The space station orbits at an altitude of about 400 kilometers (250 miles) above sea level. The flight -- carrying only a dummy -- was meant to be a final dress rehearsal before a crewed flight.
After calculating that the craft had burned too much propellant for several minutes, Boeing and NASA were forced to guide the Starliner back to Earth without fulfilling its planned mission.
Jim Chilton, senior vice president of Boeing's space and launch division, told reporters that "we started the clock at the wrong time." Starliner's failure was the latest serious setback for Boeing, which is still reeling from two fatal crashes of its 737 Max airliner. The crashes, in October 2018 in Indonesia and in March 2019 in Ethiopia, claimed a total 346 lives.

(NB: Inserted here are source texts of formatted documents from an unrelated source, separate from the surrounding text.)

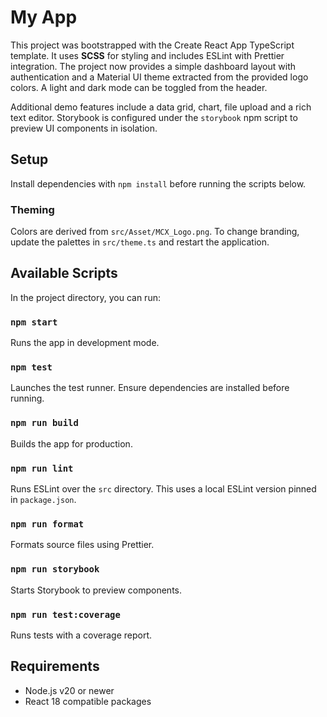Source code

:# My App

This project was bootstrapped with the Create React App TypeScript template.
It uses **SCSS** for styling and includes ESLint with Prettier integration.
The project now provides a simple dashboard layout with authentication
and a Material UI theme extracted from the provided logo colors. A light
and dark mode can be toggled from the header.

Additional demo features include a data grid, chart, file upload and a
rich text editor. Storybook is configured under the `storybook` npm
script to preview UI components in isolation.

## Setup

Install dependencies with `npm install` before running the scripts below.

### Theming

Colors are derived from `src/Asset/MCX_Logo.png`. To change branding,
update the palettes in `src/theme.ts` and restart the application.

## Available Scripts

In the project directory, you can run:

### `npm start`

Runs the app in development mode.

### `npm test`

Launches the test runner.
Ensure dependencies are installed before running.

### `npm run build`

Builds the app for production.

### `npm run lint`

Runs ESLint over the `src` directory.
This uses a local ESLint version pinned in `package.json`.

### `npm run format`

Formats source files using Prettier.

### `npm run storybook`

Starts Storybook to preview components.

### `npm run test:coverage`

Runs tests with a coverage report.

## Requirements

- Node.js v20 or newer
- React 18 compatible packages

Boeing plans to suspend production of the plane in January. NASA administrator Jim Bridenstine insisted that the space mission was not a complete failure.
"The NASA team and the Boeing team have been working hand in glove to accomplish as many of the test objectives as we can," he said before the landing.

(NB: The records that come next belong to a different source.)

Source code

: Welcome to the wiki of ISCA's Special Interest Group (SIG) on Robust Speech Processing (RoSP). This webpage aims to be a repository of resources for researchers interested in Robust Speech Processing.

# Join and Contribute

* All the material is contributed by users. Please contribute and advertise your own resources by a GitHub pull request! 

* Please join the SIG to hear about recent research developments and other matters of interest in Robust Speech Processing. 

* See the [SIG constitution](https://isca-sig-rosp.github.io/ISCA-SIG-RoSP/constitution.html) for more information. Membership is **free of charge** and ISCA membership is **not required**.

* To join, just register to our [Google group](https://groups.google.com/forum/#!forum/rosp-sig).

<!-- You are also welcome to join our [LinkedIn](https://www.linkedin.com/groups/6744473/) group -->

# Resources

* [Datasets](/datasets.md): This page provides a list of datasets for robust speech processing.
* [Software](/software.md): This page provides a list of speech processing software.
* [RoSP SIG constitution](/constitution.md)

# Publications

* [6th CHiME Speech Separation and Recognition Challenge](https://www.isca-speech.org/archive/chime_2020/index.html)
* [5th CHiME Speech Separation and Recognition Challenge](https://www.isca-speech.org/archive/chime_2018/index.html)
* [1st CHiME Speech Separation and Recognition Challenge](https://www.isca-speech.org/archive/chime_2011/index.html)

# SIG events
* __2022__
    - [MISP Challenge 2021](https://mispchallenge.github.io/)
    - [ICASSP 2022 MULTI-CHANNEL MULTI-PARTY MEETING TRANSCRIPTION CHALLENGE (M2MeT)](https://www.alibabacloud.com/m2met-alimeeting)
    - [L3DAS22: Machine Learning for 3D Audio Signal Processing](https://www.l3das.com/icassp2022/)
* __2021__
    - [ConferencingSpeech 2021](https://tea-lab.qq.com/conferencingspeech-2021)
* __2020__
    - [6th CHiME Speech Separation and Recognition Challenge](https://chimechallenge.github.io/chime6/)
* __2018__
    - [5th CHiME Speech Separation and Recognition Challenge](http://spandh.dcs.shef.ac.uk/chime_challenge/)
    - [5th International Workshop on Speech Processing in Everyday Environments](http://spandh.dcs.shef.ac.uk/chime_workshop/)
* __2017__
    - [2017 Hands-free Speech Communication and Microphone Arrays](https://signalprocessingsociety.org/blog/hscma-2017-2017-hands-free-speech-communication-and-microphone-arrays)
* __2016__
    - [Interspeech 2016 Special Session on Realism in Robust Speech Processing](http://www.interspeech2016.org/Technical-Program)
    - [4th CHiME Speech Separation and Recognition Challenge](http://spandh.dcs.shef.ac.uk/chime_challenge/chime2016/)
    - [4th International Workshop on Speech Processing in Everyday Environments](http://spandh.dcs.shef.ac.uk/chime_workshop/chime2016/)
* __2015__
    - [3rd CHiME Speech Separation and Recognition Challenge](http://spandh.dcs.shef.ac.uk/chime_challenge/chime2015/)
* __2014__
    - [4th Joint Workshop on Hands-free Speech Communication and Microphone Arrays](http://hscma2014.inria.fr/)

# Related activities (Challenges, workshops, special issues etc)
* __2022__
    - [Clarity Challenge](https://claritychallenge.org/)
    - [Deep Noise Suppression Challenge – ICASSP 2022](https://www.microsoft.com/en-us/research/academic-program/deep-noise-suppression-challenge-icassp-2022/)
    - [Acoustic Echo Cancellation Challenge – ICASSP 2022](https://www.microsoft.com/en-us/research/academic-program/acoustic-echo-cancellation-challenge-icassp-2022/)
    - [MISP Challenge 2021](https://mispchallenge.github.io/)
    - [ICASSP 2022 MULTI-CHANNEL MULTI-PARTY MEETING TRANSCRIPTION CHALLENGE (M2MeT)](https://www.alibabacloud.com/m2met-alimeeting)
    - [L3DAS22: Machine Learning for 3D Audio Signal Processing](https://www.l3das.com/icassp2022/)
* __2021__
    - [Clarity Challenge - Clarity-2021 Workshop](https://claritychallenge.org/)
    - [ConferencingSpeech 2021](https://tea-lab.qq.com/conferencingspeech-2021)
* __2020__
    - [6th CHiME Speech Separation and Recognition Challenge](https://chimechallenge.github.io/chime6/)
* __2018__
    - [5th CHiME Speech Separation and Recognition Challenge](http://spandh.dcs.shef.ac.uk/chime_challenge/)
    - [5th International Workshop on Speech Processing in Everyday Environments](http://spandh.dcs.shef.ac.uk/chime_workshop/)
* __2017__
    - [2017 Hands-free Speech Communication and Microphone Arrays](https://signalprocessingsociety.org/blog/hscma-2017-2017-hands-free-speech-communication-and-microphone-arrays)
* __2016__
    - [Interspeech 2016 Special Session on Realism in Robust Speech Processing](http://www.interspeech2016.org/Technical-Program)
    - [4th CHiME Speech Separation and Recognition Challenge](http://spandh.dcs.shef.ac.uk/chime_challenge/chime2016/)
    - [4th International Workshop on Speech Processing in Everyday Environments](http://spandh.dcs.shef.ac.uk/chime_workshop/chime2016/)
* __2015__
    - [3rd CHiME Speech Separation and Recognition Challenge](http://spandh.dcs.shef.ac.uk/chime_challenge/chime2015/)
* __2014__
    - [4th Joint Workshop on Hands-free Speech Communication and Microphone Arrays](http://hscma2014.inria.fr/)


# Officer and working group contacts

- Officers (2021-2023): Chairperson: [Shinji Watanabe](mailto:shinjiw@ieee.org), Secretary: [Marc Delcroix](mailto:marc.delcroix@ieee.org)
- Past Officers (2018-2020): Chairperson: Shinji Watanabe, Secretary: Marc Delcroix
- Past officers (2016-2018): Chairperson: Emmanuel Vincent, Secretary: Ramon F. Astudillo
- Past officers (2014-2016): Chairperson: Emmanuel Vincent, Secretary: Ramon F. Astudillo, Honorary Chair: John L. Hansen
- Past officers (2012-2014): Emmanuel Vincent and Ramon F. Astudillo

Starliner was able to establish a communications link with the ISS, and to test in space its docking mechanism as well as its solar panels, batteries, thrusters and heat regulation system.
Chilton said the vehicle's status was "really excellent." The Starliner re-entered the atmosphere at 25 times the speed of sound, with its thermal shield resisting the intense heat created by friction with the atmosphere.

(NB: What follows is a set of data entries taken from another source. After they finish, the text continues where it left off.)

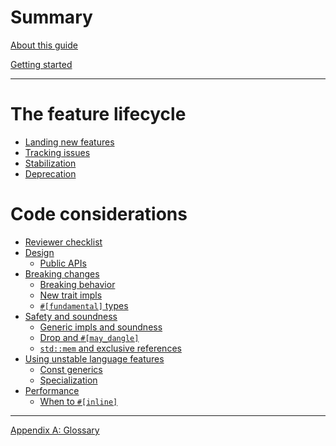 # Summary

[About this guide](./about-this-guide.md)

[Getting started](./getting-started.md)

---

# The feature lifecycle

- [Landing new features](./feature-lifecycle/landing-new-features.md)
- [Tracking issues](./feature-lifecycle/tracking-issues.md)
- [Stabilization](./feature-lifecycle/stabilization.md)
- [Deprecation](./feature-lifecycle/deprecation.md)

# Code considerations

- [Reviewer checklist](./code-considerations/reviewer-checklist.md)
- [Design](./code-considerations/design/summary.md)
    - [Public APIs](./code-considerations/design/public-apis.md)
- [Breaking changes](./code-considerations/breaking-changes/summary.md)
    - [Breaking behavior](./code-considerations/breaking-changes/behavior.md)
    - [New trait impls](./code-considerations/breaking-changes/new-trait-impls.md)
    - [`#[fundamental]` types](./code-considerations/breaking-changes/fundamental.md)
- [Safety and soundness](./code-considerations/safety-and-soundness/summary.md)
    - [Generic impls and soundness](./code-considerations/safety-and-soundness/generic-impls-and-soundness.md)
    - [Drop and `#[may_dangle]`](./code-considerations/safety-and-soundness/may-dangle.md)
    - [`std::mem` and exclusive references](./code-considerations/safety-and-soundness/mem-and-exclusive-refs.md)
- [Using unstable language features](./code-considerations/using-unstable-lang/summary.md)
    - [Const generics](./code-considerations/using-unstable-lang/const-generics.md)
    - [Specialization](./code-considerations/using-unstable-lang/specialization.md)
- [Performance](./code-considerations/performance/summary.md)
    - [When to `#[inline]`](./code-considerations/performance/inline.md)

---

[Appendix A: Glossary](./appendix/glossary.md)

In a test in November only two of the three parachutes opened, although they proved sufficient for the landing.
"The entry, descent and landing is not for the faint of heart," Chilton said earlier. NASA will have to decide whether to carry out another test flight or to trust that the vehicle is safe to carry astronauts.
Starliner's first crewed flight had been scheduled for early 2020 -- a much-anticipated development ever since NASA sent up its last space shuttle in 2011. Another vehicle, the Crew Dragon, has been developed by SpaceX corporation for NASA. It is expected to also be ready for launch next year.
NASA has committed to pay USD 8 billion to Boeing and SpaceX, which in return are to deliver six trips carrying four astronauts each from now to 2024.